Introduction: This project aims to explore three large text datasets, understand their characteristics, and lay the groundwork for building a predictive model and a user-friendly application.

Data Loading: The necessary text data was downloaded from the specified source and loaded into R for analysis.

Data Summaries: Basic statistics, such as word and line counts, were calculated for each text file to understand the dataset’s scale and to uncover patterns in the data, including word length distribution.

This code processes the three text files (blogs, news, tweets), calculating the total word and line count for each. It reads each file, splits it into words to count words, and counts non-empty lines. The results are organized into a table showing the file name, word count, and line count for each file.

# Load libraries
library(tidyverse)
## ── Attaching core tidyverse packages ──────────────────────── tidyverse 2.0.0 ──
## ✔ dplyr     1.1.2     ✔ readr     2.1.4
## ✔ forcats   1.0.0     ✔ stringr   1.5.0
## ✔ ggplot2   3.5.1     ✔ tibble    3.2.1
## ✔ lubridate 1.9.2     ✔ tidyr     1.3.0
## ✔ purrr     1.0.2     
## ── Conflicts ────────────────────────────────────────── tidyverse_conflicts() ──
## ✖ dplyr::filter() masks stats::filter()
## ✖ dplyr::lag()    masks stats::lag()
## ℹ Use the conflicted package (<http://conflicted.r-lib.org/>) to force all conflicts to become errors
# Define file names
file_names <- c("en_US.blogs.txt", "en_US.news.txt", "en_US.twitter.txt")

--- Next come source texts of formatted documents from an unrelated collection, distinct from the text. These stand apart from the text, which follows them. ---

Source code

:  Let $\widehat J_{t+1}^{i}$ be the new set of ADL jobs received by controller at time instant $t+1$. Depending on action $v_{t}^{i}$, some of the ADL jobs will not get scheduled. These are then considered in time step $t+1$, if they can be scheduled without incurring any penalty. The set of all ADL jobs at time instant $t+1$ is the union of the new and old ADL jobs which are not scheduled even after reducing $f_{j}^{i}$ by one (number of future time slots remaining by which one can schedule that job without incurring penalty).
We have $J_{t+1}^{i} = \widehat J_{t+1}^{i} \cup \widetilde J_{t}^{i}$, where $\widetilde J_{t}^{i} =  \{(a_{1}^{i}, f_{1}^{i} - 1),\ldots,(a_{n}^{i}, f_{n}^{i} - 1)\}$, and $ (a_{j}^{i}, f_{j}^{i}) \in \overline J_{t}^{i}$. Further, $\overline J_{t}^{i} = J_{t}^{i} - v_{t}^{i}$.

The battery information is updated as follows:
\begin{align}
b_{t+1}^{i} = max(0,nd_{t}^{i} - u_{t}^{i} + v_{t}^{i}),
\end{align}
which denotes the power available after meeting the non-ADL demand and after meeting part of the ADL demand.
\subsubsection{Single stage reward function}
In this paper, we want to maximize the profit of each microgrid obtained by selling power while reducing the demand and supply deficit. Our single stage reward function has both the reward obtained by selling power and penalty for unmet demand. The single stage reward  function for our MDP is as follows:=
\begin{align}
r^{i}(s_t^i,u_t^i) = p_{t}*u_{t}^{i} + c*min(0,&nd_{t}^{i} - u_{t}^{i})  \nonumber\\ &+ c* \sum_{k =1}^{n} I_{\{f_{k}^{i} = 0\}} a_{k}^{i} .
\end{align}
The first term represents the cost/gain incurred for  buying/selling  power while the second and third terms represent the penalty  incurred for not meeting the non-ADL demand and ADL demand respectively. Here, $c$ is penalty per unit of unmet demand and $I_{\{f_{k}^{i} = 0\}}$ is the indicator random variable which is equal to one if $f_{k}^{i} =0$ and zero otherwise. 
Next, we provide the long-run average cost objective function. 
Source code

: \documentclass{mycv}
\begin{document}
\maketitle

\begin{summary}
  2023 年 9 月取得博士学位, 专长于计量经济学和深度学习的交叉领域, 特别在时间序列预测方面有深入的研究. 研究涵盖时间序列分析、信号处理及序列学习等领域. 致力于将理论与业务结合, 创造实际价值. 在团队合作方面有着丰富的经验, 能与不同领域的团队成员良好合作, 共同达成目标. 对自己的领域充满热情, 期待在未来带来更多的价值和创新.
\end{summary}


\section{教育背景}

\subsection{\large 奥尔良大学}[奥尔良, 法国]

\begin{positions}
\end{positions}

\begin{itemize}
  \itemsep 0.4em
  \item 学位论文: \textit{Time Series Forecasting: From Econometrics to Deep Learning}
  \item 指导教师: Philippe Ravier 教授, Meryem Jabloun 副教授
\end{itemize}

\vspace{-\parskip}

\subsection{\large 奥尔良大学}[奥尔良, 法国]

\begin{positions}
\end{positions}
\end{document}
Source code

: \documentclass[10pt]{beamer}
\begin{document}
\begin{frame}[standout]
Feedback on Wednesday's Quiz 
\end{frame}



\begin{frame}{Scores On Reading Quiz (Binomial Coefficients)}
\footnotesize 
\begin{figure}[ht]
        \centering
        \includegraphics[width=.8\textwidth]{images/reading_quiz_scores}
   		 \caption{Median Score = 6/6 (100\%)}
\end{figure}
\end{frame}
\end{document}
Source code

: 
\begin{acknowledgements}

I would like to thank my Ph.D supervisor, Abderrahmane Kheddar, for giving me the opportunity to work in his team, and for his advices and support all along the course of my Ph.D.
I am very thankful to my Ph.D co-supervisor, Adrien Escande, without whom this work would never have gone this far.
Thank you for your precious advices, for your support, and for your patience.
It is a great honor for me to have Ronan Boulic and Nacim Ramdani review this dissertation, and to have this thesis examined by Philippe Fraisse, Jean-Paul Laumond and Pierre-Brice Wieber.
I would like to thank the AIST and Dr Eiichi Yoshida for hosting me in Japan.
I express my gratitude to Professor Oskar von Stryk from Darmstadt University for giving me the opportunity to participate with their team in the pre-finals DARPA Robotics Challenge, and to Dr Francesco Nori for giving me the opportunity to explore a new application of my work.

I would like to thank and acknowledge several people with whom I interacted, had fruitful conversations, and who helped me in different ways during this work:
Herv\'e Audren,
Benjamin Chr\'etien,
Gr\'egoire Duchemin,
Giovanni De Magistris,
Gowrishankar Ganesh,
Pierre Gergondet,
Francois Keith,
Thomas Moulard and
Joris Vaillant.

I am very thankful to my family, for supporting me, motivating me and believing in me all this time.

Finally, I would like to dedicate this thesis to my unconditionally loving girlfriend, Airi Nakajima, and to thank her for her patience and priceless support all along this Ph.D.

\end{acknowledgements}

# Function to calculate word and line count
calculate_summary <- function(file_path) {
  # Read the file content
  text <- readLines(file_path)
  
  # Calculate word count
  word_count <- sum(str_split(text, "\\s+") %>% lengths())
  
  # Calculate line count
  line_count <- length(text[nzchar(text)])
  
  # Return a named vector with summary statistics
  c(
    file = file_path,
    word_count = word_count,
    line_count = line_count
  )
}

# Apply the function to each file and store results
summaries <- lapply(file_names, calculate_summary)

# Create a summary table
summary_df <- do.call(rbind, summaries)
print(summary_df)
##      file                word_count line_count
## [1,] "en_US.blogs.txt"   "37334131" "899288"  
## [2,] "en_US.news.txt"    "2643969"  "77259"   
## [3,] "en_US.twitter.txt" "30373545" "2360148"

This code analyzes word length in the text files. It breaks each file (blogs, news, tweets) into words and counts the characters in each word. It then creates a chart visualizing the average word length for each dataset (blogs vs. news vs. tweets).

blogs <- "en_US.blogs.txt"
news <- "en_US.news.txt"
twitter <- "en_US.twitter.txt"

# Function to calculate average word length
calculate_avg_word_length <- function(text) {
  words <- text %>%
    str_split("\\s+") %>%
    unlist()
  mean(nchar(words))
}

# Calculate average word length for each file
avg_word_length_blogs <- calculate_avg_word_length(blogs)
avg_word_length_news <- calculate_avg_word_length(news)
avg_word_length_twitter <- calculate_avg_word_length(twitter)

# Combine results into a data frame
avg_lengths <- data.frame(
  Dataset = c("Blogs", "News", "Twitter"),
  Avg_Word_Length = c(avg_word_length_blogs, avg_word_length_news, avg_word_length_twitter)
)

# Create a bar plot
ggplot(avg_lengths, aes(x = Dataset, y = Avg_Word_Length)) +
  geom_bar(stat = "identity", fill = "steelblue") +
  labs(title = "Average Word Length by Dataset", x = "Dataset", y = "Average Word Length")

Future Plans: A predictive model will be developed to extract useful information from the text data, and a Shiny app will be created to provide an interactive interface for users to explore the results.